If you carbonate water, and then expose the resulting soda water to the atmosphere and wait until it goes completely flat, will the (former) soda water end up more acidic in final equilibrium than water that was never carbonated and is also exposed to the atmosphere?
(Assume that both the water that was and was not carbonated are exposed to the exact same atmosphere, so that (a) they end up at the same temperature, and (b) the tiny addition to the level of atmospheric CO2 released during the carbonation process itself doesn't have any differential impact between the two waters.)

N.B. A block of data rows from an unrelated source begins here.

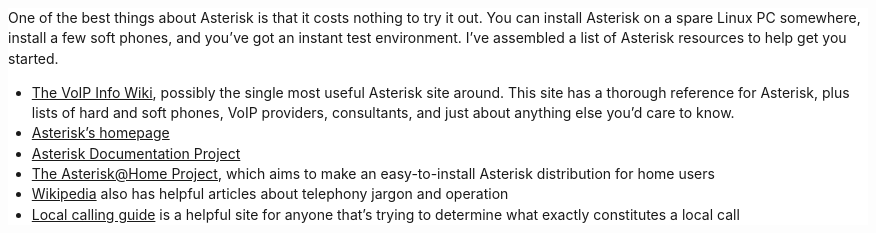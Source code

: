 One of the best things about Asterisk is that it costs nothing to try it out. You can install Asterisk on a spare Linux PC somewhere, install a few soft phones, and you’ve got an instant test environment. I’ve assembled a list of Asterisk resources to help get you started.


* [The VoIP Info Wiki](http://www.voip-info.org/), possibly the single most useful Asterisk site around. This site has a thorough reference for Asterisk, plus lists of hard and soft phones, VoIP providers, consultants, and just about anything else you’d care to know.
* [Asterisk’s homepage](http://www.asterisk.org/)
* [Asterisk Documentation Project](http://www.asteriskdocs.org/)
* [The Asterisk@Home Project](http://asteriskathome.sourceforge.net/), which aims to make an easy-to-install Asterisk distribution for home users
* [Wikipedia](http://en.wikipedia.org/) also has helpful articles about telephony jargon and operation
* [Local calling guide](http://www.localcallingguide.com/) is a helpful site for anyone that’s trying to determine what exactly constitutes a local call
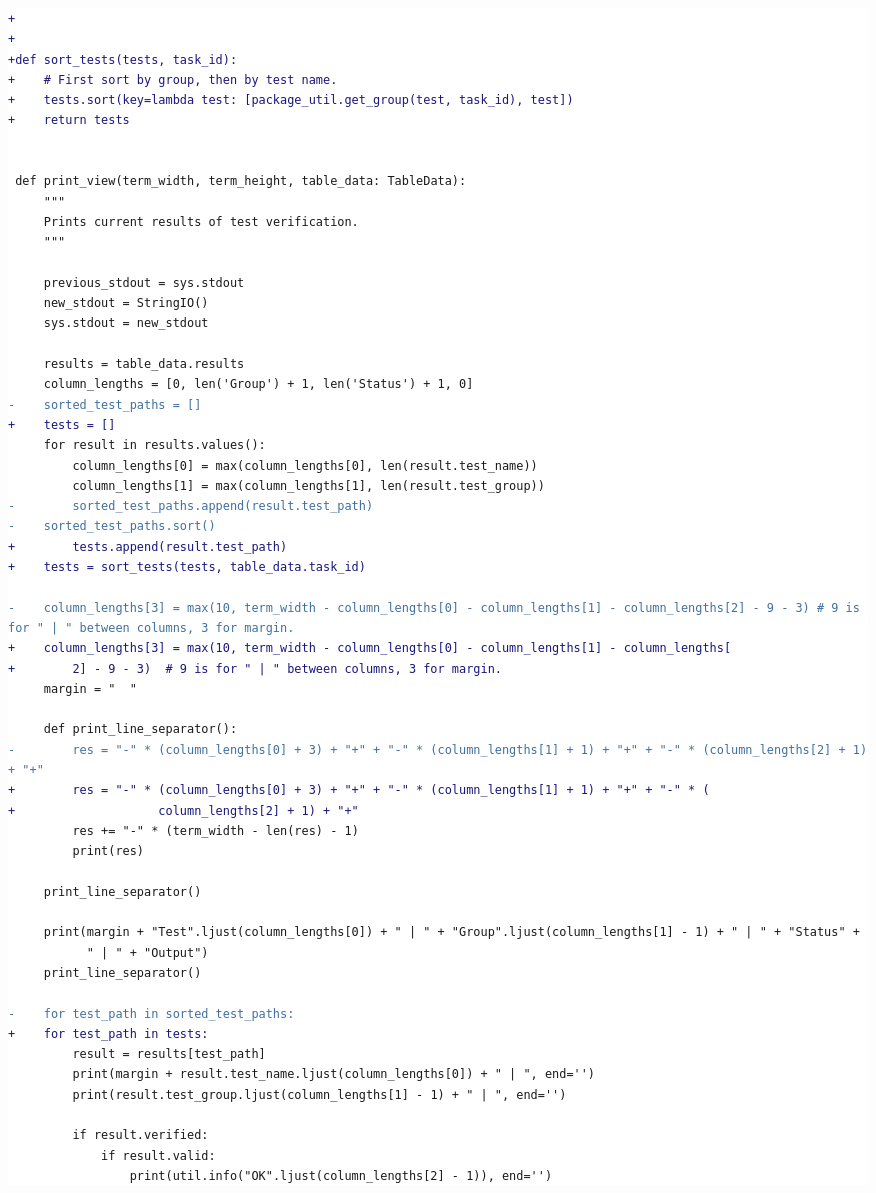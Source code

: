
 ```diff
+
+
+def sort_tests(tests, task_id):
+    # First sort by group, then by test name.
+    tests.sort(key=lambda test: [package_util.get_group(test, task_id), test])
+    return tests
 
 
 def print_view(term_width, term_height, table_data: TableData):
     """
     Prints current results of test verification.
     """
 
     previous_stdout = sys.stdout
     new_stdout = StringIO()
     sys.stdout = new_stdout
 
     results = table_data.results
     column_lengths = [0, len('Group') + 1, len('Status') + 1, 0]
-    sorted_test_paths = []
+    tests = []
     for result in results.values():
         column_lengths[0] = max(column_lengths[0], len(result.test_name))
         column_lengths[1] = max(column_lengths[1], len(result.test_group))
-        sorted_test_paths.append(result.test_path)
-    sorted_test_paths.sort()
+        tests.append(result.test_path)
+    tests = sort_tests(tests, table_data.task_id)
 
-    column_lengths[3] = max(10, term_width - column_lengths[0] - column_lengths[1] - column_lengths[2] - 9 - 3) # 9 is for " | " between columns, 3 for margin.
+    column_lengths[3] = max(10, term_width - column_lengths[0] - column_lengths[1] - column_lengths[
+        2] - 9 - 3)  # 9 is for " | " between columns, 3 for margin.
     margin = "  "
 
     def print_line_separator():
-        res = "-" * (column_lengths[0] + 3) + "+" + "-" * (column_lengths[1] + 1) + "+" + "-" * (column_lengths[2] + 1) + "+"
+        res = "-" * (column_lengths[0] + 3) + "+" + "-" * (column_lengths[1] + 1) + "+" + "-" * (
+                    column_lengths[2] + 1) + "+"
         res += "-" * (term_width - len(res) - 1)
         print(res)
 
     print_line_separator()
 
     print(margin + "Test".ljust(column_lengths[0]) + " | " + "Group".ljust(column_lengths[1] - 1) + " | " + "Status" +
           " | " + "Output")
     print_line_separator()
 
-    for test_path in sorted_test_paths:
+    for test_path in tests:
         result = results[test_path]
         print(margin + result.test_name.ljust(column_lengths[0]) + " | ", end='')
         print(result.test_group.ljust(column_lengths[1] - 1) + " | ", end='')
 
         if result.verified:
             if result.valid:
                 print(util.info("OK".ljust(column_lengths[2] - 1)), end='')
```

I understand that the soda water will be significantly more acidic than the flat water while it's still bubbly, because of the carbonic acid formed by the water and the injected pressurized CO2. I also believe that both waters will end up slightly acidic (although not as acidic as the soda water while it's still bubbly) because of the (modest) partial pressure of atmospheric CO2 in contact with both waters. My question is whether the high concentration of carbonic acid introduced into the soda water during the carbonation process permanently changes the equilibrium acidity of the water.
I'm also curious whether the answer would be different depending on whether you start with pure distilled water vs. "realistic" tap water, where the presence of impurities might somehow change the story.
My strong physical intuition is that the flattened (former) soda water will eventually "forget" about the carbonation and both waters will end up at the same equilibrium acidity, but some chemist friends disagree with me.